É que tem um rombo no meu peito do tamanho de mim mesma, que a cada dia parece maior. Como a gente preenche o abismo quando ele tá dentro da gente? Eu tô cansada de ser foda. Cansada de me importar demais, com coisas demais. Eu só quero ser medíocre por um dia. Gente frágil recebe cuidado. Gente forte recebe uma montanha ainda maior pra escalar depois de quase não ter conseguido subir a primeira. Bora lá, caralho, todo mundo sabe que você consegue. Engole o choro que você não é criança pra fazer só o que gosta. Aliás, você já foi algum dia?

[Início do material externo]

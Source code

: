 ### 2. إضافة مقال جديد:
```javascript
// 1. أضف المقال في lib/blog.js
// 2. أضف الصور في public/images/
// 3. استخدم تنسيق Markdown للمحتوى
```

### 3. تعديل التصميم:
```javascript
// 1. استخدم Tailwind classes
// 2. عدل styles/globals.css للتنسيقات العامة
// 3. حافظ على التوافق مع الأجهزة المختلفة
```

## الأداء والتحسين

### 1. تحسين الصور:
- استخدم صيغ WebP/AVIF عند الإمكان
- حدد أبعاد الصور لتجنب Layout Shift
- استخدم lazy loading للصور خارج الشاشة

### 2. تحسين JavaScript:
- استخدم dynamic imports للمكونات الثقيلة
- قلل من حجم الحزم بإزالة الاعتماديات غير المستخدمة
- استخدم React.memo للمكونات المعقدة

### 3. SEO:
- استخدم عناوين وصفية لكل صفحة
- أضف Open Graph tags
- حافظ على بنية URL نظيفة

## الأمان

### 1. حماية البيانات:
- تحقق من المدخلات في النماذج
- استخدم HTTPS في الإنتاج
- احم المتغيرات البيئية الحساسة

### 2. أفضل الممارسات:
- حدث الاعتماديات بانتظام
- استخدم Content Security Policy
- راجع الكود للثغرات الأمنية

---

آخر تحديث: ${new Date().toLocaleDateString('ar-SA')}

Comi o chocolate caro com gosto de dipirona que comprei pra você. Enquanto comia, pensei que está pra chegar a primeira caixa da assinatura de vinhos que fiz para nós. Você nem sabe, mas eu ia comprar uma adega. Era horrível, aquela porcaria 85% cacau produzida artesanalmente na Bahia. Só não era mais amargo que olhar pra ele e me lembrar que fracassei mais uma vez em fazer alguém me amar. Fui comendo e vomitando. Parei quando o sangue escorrendo pela boca e nariz já estavam colorindo o sanitário de uma forma preocupante. Parei quando consegui me sentir vazia de novo. Parei quando consegui tirar você e tudo o que eu inventei de você de mim.
Desde que eu me recordo, sempre me disseram que me pareço com uma boneca. Inevitavelmente, esse sempre vira o meu apelido. Curioso, porque nunca um objeto me permitiu tamanha identificação: bonito por fora e completamente oco por dentro. Tomei mais um tombo da minha prateleira. Se achar algum pedaço meu perdido pelo chão, guarde-o para mim.
Hoje eu vou fazer uma loucura comigo mesma: estragar um café o adoçando. A vida já está amarga demais.